Aprendes que na Coreia do Norte não existem tribunais, juízes, não existem
prisões ou crime. Tampouco existe homossexualidade. Permaneci apenas apenas
quatro dias e foi mais do que suficiente. A dieta monótona de arroz com
'kimchi' (tudo cultivado utilizando excementos humanos como fertilizante)
estava a começar a afectar-me, assim como os guias sempre a dizer-nos quando
dormir, levantar, ocasionalmente fazendo vénias às estátuas de Kim Il-sung e às
do seu filho defunto Kim Jong-il. Christopher Hitchens apelidou o país de 'necrocracia',
uma vez que Kim Il-sung ainda é oficialmente o presidente. Podes fotografar
algumas das suas estátuas, mas o seu corpo volumoso só pode ser retratado de
baixo para cima ou a fotografia será apagada na fronteira ou pelo teu guia, no
local. O país é uma enorme 'Vila Potemkin', onde a felicidade e a prosperidade
são teatralizadas para a tua satisfação e experiência. É como um parque de
diversões que não podes abandonar e que não consegues parar. Algumas vezes a
nossa 'mini-van' (de onde raramente podíamos sair) parava porque um grande
grupo de pessoas decidia 'espontaneamente' começar a dançar música patriótrica.

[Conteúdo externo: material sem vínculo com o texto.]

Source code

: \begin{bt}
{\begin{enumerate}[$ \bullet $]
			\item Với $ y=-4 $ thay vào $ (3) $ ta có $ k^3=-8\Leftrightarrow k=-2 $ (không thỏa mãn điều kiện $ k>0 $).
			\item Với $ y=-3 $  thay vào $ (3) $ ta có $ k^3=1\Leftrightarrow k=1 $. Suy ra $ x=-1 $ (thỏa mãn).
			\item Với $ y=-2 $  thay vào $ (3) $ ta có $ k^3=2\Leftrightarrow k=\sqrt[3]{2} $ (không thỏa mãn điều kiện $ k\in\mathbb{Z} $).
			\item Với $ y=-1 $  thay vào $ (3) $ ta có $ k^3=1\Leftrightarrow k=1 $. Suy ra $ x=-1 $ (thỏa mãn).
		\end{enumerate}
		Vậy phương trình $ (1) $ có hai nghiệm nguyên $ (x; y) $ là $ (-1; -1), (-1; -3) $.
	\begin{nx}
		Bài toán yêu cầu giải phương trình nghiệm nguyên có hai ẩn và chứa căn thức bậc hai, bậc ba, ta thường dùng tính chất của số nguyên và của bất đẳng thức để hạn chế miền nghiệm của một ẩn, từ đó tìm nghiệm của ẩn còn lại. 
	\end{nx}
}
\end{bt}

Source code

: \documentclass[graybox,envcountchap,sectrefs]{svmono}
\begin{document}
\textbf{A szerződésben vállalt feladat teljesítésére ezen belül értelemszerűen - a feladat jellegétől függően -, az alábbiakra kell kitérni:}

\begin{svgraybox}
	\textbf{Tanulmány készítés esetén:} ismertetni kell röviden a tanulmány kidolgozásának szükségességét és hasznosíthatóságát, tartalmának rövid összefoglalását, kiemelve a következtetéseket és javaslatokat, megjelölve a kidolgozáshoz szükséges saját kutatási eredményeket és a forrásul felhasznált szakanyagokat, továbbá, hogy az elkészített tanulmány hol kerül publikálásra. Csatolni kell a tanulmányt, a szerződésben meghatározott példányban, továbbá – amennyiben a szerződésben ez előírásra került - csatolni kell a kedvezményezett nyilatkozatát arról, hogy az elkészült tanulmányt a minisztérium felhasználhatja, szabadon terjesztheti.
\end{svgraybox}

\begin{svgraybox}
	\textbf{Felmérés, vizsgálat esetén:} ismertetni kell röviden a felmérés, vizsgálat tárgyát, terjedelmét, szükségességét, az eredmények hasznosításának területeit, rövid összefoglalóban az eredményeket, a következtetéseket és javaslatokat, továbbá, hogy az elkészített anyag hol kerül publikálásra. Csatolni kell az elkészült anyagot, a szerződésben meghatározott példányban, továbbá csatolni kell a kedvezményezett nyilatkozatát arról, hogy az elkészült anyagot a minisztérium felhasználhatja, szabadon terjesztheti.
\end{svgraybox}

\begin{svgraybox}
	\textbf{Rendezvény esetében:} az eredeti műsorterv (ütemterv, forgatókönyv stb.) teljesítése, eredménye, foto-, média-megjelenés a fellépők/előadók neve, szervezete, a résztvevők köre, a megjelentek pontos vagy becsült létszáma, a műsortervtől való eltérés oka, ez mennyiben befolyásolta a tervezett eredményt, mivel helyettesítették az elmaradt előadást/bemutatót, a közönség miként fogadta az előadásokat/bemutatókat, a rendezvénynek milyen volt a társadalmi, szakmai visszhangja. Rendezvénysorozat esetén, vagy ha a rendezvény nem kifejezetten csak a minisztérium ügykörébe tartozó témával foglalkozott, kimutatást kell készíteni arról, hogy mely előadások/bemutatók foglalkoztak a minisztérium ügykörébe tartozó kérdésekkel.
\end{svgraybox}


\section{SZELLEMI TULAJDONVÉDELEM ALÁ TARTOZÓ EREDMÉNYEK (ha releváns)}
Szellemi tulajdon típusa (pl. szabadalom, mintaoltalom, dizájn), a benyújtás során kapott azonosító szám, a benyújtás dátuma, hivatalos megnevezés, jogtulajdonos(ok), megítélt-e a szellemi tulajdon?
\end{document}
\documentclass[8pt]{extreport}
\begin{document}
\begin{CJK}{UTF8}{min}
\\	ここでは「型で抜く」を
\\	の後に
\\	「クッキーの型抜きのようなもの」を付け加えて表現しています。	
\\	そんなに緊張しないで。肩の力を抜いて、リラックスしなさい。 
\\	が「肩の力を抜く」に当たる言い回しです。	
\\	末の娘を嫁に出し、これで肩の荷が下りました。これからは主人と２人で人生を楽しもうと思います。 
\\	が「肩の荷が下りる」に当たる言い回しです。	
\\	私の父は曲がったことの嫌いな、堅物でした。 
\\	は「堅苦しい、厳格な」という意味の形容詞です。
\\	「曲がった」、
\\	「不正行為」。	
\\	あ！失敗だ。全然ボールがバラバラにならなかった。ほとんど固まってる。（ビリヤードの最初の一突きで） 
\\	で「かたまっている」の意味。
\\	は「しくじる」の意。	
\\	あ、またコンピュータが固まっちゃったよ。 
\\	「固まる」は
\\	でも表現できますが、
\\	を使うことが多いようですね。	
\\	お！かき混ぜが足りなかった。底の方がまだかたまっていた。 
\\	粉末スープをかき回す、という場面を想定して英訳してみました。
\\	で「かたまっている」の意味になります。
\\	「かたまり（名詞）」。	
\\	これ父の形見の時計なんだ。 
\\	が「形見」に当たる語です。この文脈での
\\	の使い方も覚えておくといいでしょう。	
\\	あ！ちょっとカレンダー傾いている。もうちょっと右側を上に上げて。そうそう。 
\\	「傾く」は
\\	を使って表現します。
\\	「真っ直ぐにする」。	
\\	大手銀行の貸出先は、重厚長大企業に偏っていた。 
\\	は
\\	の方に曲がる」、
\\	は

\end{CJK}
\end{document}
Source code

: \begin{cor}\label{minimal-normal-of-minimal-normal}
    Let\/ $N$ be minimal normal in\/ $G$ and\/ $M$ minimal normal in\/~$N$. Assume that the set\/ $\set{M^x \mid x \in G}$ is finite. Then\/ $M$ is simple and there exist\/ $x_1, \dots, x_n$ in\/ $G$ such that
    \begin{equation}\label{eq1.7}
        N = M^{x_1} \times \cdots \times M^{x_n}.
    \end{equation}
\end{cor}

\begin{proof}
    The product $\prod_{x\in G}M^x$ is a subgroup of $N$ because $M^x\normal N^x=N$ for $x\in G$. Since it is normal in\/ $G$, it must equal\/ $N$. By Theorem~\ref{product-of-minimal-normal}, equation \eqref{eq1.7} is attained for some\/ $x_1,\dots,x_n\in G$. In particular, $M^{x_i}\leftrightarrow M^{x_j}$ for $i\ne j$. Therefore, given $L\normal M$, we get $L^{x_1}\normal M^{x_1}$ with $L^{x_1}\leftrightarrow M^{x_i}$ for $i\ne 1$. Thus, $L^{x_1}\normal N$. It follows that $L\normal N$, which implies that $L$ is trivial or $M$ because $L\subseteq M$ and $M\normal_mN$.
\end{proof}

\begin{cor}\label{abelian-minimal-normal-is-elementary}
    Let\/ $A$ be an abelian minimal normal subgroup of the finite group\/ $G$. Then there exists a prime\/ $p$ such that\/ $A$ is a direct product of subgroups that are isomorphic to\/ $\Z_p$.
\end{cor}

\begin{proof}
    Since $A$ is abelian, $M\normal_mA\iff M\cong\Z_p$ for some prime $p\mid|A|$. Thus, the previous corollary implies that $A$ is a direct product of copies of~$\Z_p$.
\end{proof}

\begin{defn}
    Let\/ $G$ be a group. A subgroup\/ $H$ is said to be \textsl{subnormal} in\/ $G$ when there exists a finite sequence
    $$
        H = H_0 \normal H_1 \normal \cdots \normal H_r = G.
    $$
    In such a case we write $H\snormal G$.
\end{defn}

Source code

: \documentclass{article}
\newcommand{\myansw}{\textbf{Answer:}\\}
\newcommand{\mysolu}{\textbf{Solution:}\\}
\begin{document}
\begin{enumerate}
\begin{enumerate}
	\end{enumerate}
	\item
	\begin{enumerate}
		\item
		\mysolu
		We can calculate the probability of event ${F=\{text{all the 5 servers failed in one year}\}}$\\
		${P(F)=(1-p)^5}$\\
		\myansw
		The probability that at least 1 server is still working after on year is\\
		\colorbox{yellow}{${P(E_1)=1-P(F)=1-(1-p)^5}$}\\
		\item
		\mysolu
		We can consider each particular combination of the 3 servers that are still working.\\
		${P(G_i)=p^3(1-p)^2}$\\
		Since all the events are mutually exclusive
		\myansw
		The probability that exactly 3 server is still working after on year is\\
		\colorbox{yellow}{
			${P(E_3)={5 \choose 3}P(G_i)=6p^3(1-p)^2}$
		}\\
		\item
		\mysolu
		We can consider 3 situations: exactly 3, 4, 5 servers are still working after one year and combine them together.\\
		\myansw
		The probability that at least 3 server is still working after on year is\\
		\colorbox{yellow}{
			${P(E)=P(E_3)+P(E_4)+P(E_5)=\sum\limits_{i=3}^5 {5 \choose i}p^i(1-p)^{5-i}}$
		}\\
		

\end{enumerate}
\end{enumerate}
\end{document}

Víamos então dezenas de pessoas que tinham sido agrupadas para nosso
entretenimento; as mulheres usavam roupas tradicionais, dançavam debaixo do
calor intenso e dois carros acercavam-se, com altifalantes que providenciavam
música. Um homem tinha a camisa mal abotoada e, embora tenha sorrido para a
câmara, o seu corpo malnutrido chamou-me a atenção, tinha as costelas
salientes. Segundo alguns relatórios, um em cada quatro homens é considerado
mentalmente inapto para serviço militar devido a má nutrição... Este
espectáculo foi montado especialmente para nós e isso fez-me sentir mal. O
facto de a Coreia do Norte poder existir neste tipo de condição é, na minha
opinião, um embaraço para todos nós, neste planeta. Fomos autorizados a sair e
a sensação de abandonar a Coreia do Norte foi de êxtase. Podia finalmente,
tomar as minhas próprias decisões. Deixámos para trás milhões de norte-coreanos
presos num gigante campo de concentração, escravizados e humilhados há várias
gerações, chefiados por um homem obeso e sem qualquer esperança de um futuro
melhor. Espero um dia regressar à Coreia do Norte, numa altura em que a
sociedade seja livre, e poder falar com as pessoas de quem fomos apartados,
ouvi-las e contar as suas histórias." Testemunho do fotógrafo Michał
Huniewicz recolhido por Ana Marques Maia (Público)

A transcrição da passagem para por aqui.